Black History Month is Necessary

| By Glenis Redmond |

I celebrate Black History three hundred and sixty-five days of the year. When people question the need for this month, it is obvious they have not witnessed the struggle of living within the margins.

Glennis Redmond

Glennis Redmond

I had a horrifying moment in a high school English class, when I was talking about Harriet Tubman, a black girl pipes up, “you mean that ugly woman?” Imagine my outrage. I took a deep breath. I responded with “you mean that woman that gave her life so that our ancestors could be free? You mean the woman that looks like that she could have been my grandma and your grandma? You mean that beautiful woman?”

Glenis Redmond’s 1.0 Common Core Soul Standard: Meet students where they are and raise self-defeating comments or behaviors. Do not go off on them so much as they can tell. Take a deep breath. Reframe their negative views of our ancestors. Do not take a student’s negative comments personally, because most likely they believe that about themselves.

I believe in poetry. Harriet Tubman is beautiful and powerful. I am beautiful and powerful and the girl that made that ignorant comment is beautiful and will be powerful when she expands her mind. She ended up writing a powerful poem in my class appropriately titled “Dark Feelings.”

I believe in Black History Month. As I said, I study our history everyday, because it is vital part of American History. We have much work to do. Right the Wrong. Write it.


Glenis Redmond lives in Greenville, SC and Charlotte, NC. She is a Warrior Road Poet with two posts as the Poet-in-Residence at The Peace Center for the Performing Arts in Greenville, SC. To confuse her locality even more she is also the Poet-in-Residence at State Theatre in New Brunswick, NJ.

She served as the Mentor Poet for the National Student Poets Program. In 2014 and 2015 she prepared student poets to read at the Library of Congress, the Department of Education and for the First Lady, Michelle Obama at The White House.

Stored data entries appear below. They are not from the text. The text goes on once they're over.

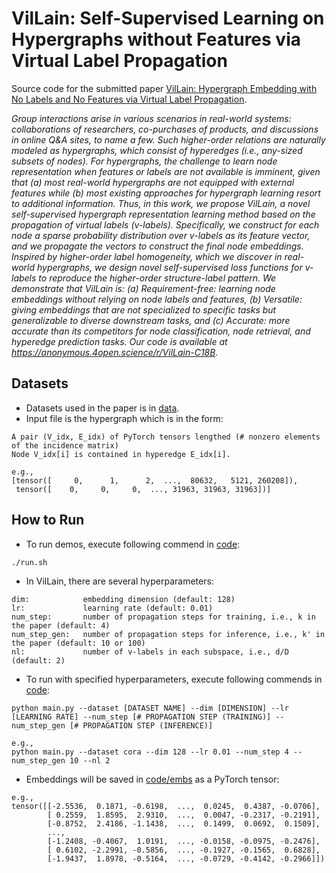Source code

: # VilLain: Self-Supervised Learning on Hypergraphs without Features via Virtual Label Propagation
Source code for the submitted paper [VilLain: Hypergraph Embedding with No Labels and No Features via Virtual Label Propagation](README.md).

*Group interactions arise in various scenarios in real-world systems: collaborations of researchers, co-purchases of products, and discussions in online Q&A sites, to name a few. Such higher-order relations are naturally modeled as hypergraphs, which consist of hyperedges (i.e., any-sized subsets of nodes). For hypergraphs, the challenge to learn node representation when features or labels are not available is imminent, given that (a) most real-world hypergraphs are not equipped with external features while (b) most existing approaches for hypergraph learning resort to additional information. Thus, in this work, we propose VilLain, a novel self-supervised hypergraph representation learning method based on the propagation of virtual labels (v-labels). Specifically, we construct for each node a sparse probability distribution over v-labels as its feature vector, and we propagate the vectors to construct the final node embeddings. Inspired by higher-order label homogeneity, which we discover in real-world hypergraphs, we design novel self-supervised loss functions for v-labels to reproduce the higher-order structure-label pattern. We demonstrate that VilLain is: (a) Requirement-free: learning node embeddings without relying on node labels and features, (b) Versatile: giving embeddings that are not specialized to specific tasks but generalizable to diverse downstream tasks, and (c) Accurate: more accurate than its competitors for node classification, node retrieval, and hyperedge prediction tasks. Our code is available at https://anonymous.4open.science/r/VilLain-C18B.*

## Datasets
* Datasets used in the paper is in [data](data).
* Input file is the hypergraph which is in the form:
```
A pair (V_idx, E_idx) of PyTorch tensors lengthed (# nonzero elements of the incidence matrix)
Node V_idx[i] is contained in hyperedge E_idx[i].

e.g.,
[tensor([     0,      1,      2,  ...,  80632,   5121, 260208]),
 tensor([    0,     0,     0,  ..., 31963, 31963, 31963])]
```

## How to Run
* To run demos, execute following commend in [code](code):
```
./run.sh
```

* In VilLain, there are several hyperparameters:
```
dim:            embedding dimension (default: 128)
lr:             learning rate (default: 0.01)
num_step:       number of propagation steps for training, i.e., k in the paper (default: 4)
num_step_gen:   number of propagation steps for inference, i.e., k' in the paper (default: 10 or 100)
nl:             number of v-labels in each subspace, i.e., d/D (default: 2)
```

* To run with specified hyperparameters, execute following commends in [code](code):
```
python main.py --dataset [DATASET NAME] --dim [DIMENSION] --lr [LEARNING RATE] --num_step [# PROPAGATION STEP (TRAINING)] --num_step_gen [# PROPAGATION STEP (INFERENCE)] 

e.g.,
python main.py --dataset cora --dim 128 --lr 0.01 --num_step 4 --num_step_gen 10 --nl 2
```

* Embeddings will be saved in [code/embs](code/embs) as a PyTorch tensor:
```
e.g.,
tensor([[-2.5536,  0.1871, -0.6198,  ...,  0.0245,  0.4387, -0.0706],
        [ 0.2559,  1.8595,  2.9310,  ...,  0.0047, -0.2317, -0.2191],
        [-0.8752,  2.4186, -1.1438,  ...,  0.1499,  0.0692,  0.1509],
        ...,
        [-1.2408, -0.4067,  1.0191,  ..., -0.0158, -0.0975, -0.2476],
        [ 0.6102, -2.2991, -0.5856,  ..., -0.1927, -0.1565,  0.6828],
        [-1.9437,  1.8978, -0.5164,  ..., -0.0729, -0.4142, -0.2966]])
```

Glenis is a Cave Canem Fellow and a North Carolina Literary Fellowship Recipient and a Kennedy Center Teaching Artist. She helped create the first Writer-in-Residence at the Carl Sandburg Home National Historic Site in Flat Rock, NC. Glenis is also a full-time road poet, performing and teaching poetry across the country. She believes that poetry is a healer. She can be found across America in the trenches applying pressure to those in need, one poem at a time.